>>>>>

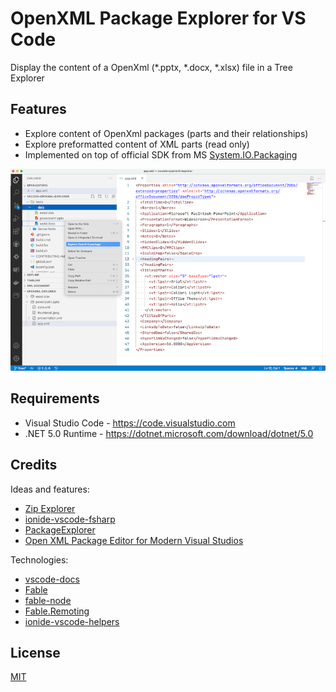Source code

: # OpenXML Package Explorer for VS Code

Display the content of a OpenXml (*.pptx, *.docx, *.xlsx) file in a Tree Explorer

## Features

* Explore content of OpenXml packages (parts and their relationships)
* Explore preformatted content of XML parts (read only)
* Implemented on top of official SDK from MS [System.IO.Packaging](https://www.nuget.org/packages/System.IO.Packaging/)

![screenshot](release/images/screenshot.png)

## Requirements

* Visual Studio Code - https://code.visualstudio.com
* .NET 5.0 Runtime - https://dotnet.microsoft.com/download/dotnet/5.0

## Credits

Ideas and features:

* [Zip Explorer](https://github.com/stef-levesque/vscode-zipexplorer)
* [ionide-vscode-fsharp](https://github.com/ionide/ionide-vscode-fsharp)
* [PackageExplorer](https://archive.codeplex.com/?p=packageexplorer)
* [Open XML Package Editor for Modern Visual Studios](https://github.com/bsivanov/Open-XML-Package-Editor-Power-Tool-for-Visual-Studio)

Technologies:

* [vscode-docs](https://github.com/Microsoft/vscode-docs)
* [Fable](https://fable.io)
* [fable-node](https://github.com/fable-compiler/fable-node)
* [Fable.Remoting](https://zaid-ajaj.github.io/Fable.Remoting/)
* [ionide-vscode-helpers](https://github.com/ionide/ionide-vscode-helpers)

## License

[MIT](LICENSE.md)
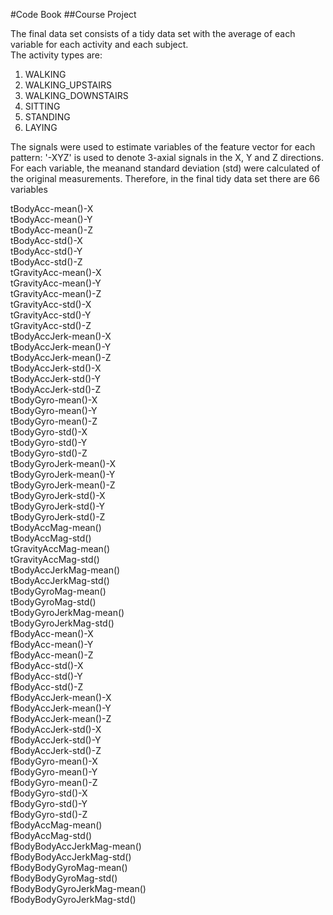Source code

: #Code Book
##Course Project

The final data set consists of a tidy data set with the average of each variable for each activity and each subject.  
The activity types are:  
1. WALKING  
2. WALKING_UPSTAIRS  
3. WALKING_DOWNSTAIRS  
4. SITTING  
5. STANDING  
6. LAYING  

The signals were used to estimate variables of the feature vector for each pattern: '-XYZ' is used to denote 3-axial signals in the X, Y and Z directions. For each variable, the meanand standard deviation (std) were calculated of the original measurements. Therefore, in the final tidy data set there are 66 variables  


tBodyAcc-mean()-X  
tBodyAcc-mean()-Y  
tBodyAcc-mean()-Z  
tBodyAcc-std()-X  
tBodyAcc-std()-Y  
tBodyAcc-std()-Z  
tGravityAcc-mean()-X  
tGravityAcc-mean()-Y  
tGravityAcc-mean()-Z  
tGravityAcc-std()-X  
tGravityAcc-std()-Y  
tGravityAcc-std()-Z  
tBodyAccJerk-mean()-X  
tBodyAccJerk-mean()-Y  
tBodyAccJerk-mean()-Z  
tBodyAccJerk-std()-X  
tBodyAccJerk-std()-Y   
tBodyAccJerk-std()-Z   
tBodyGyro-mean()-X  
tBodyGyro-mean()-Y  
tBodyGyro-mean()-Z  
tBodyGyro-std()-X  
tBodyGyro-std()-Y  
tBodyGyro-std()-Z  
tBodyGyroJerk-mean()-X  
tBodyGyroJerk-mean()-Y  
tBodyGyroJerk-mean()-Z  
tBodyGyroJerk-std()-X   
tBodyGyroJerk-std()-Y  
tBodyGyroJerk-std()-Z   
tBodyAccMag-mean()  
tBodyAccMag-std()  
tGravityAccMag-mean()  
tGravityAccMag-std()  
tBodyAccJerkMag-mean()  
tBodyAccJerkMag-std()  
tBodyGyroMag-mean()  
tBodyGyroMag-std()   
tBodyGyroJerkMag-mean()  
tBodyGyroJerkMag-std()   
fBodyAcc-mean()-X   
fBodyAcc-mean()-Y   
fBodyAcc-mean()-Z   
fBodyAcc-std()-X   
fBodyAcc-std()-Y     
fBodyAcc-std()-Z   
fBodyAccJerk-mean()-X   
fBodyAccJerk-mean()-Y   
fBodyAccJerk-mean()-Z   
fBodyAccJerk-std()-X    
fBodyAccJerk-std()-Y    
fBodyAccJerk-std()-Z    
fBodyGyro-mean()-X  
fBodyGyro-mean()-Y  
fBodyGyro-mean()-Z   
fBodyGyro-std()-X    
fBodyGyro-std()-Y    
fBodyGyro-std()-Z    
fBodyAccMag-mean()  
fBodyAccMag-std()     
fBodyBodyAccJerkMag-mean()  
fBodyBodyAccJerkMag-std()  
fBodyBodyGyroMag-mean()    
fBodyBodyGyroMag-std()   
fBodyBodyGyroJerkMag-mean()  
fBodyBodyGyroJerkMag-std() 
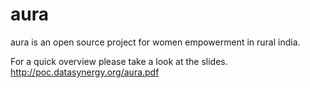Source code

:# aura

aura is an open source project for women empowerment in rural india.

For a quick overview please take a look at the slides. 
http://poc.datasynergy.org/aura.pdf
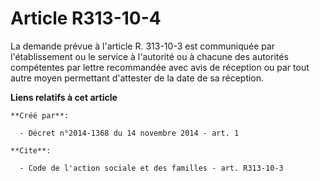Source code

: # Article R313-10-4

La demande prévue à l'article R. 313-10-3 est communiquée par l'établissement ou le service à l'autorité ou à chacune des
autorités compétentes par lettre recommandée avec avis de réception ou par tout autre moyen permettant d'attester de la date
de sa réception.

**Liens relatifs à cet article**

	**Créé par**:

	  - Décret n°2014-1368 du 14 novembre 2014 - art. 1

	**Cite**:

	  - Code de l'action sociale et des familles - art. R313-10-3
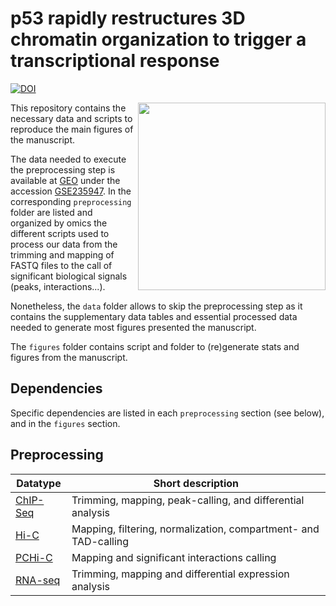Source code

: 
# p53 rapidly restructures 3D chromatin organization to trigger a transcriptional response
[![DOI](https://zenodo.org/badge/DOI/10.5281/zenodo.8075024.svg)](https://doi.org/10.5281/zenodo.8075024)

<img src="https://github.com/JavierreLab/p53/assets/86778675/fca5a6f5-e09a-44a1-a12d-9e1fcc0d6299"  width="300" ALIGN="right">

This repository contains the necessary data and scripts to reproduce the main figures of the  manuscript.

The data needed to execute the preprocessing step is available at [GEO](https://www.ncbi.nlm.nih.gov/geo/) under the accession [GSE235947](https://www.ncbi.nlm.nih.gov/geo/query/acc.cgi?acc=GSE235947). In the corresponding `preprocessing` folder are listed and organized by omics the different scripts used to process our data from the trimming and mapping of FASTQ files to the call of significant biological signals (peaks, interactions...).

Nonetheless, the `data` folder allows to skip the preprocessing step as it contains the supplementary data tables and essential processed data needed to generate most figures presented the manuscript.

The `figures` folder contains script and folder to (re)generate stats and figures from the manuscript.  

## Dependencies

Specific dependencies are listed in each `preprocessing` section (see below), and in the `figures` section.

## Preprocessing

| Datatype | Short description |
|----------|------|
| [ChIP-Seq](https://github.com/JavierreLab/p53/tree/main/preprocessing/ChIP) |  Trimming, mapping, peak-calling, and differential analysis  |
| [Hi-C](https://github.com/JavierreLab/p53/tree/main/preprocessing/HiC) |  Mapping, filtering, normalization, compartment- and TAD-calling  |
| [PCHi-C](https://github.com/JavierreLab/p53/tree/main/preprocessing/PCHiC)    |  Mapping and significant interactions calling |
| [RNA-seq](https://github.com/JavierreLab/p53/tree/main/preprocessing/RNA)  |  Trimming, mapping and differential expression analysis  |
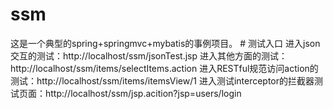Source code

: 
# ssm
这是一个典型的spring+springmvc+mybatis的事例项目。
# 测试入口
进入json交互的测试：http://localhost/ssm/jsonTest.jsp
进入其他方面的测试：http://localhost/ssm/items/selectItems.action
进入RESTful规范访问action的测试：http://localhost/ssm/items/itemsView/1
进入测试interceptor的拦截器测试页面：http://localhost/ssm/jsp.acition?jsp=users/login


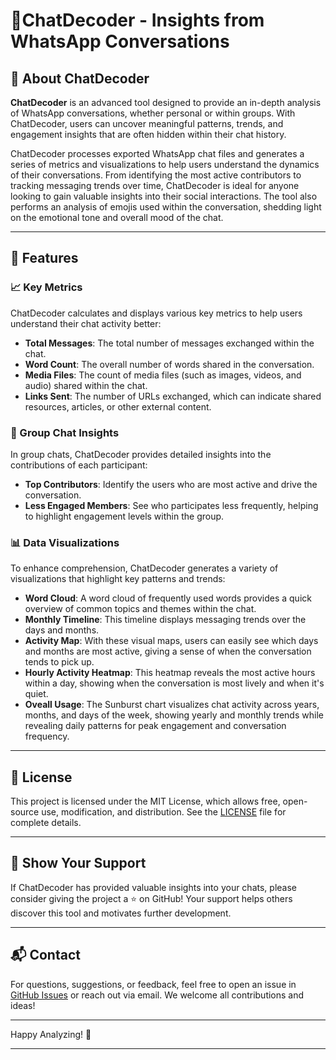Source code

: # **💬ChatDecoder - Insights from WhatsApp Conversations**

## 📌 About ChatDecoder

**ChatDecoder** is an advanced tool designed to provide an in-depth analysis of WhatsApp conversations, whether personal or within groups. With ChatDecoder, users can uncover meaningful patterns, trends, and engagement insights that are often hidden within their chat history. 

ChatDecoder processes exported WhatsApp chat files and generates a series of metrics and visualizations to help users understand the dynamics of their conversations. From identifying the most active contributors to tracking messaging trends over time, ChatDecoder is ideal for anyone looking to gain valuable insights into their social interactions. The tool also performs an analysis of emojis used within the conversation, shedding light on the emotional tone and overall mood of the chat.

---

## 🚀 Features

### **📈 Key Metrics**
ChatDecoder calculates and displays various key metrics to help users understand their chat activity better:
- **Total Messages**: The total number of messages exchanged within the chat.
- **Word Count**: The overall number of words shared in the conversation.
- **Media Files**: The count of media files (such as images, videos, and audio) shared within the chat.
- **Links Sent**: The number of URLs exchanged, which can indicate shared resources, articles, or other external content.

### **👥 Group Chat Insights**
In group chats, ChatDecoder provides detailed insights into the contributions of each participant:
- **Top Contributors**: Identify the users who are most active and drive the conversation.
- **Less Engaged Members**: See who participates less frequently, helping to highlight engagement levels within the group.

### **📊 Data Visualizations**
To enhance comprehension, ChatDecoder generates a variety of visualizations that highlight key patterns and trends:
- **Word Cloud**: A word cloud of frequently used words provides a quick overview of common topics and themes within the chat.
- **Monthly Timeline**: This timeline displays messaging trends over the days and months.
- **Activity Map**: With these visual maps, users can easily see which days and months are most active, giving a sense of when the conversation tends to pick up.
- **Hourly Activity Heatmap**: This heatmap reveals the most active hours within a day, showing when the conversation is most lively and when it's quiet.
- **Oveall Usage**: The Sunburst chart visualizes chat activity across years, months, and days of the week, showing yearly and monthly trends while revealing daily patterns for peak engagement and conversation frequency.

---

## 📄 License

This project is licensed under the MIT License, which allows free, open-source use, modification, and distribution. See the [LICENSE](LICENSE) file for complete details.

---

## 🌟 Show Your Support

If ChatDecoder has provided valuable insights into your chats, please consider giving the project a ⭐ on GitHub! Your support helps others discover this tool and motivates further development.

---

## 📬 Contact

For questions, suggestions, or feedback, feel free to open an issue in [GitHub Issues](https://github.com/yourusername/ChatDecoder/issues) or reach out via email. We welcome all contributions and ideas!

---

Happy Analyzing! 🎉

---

<<<<<

TASK DESCRIPTION: Among the lines of the listing above, which ones hold "parts"? Copy them.

ANSWER BOX:
* Explore content of OpenXml packages (parts and their relationships)
* Explore preformatted content of XML parts (read only)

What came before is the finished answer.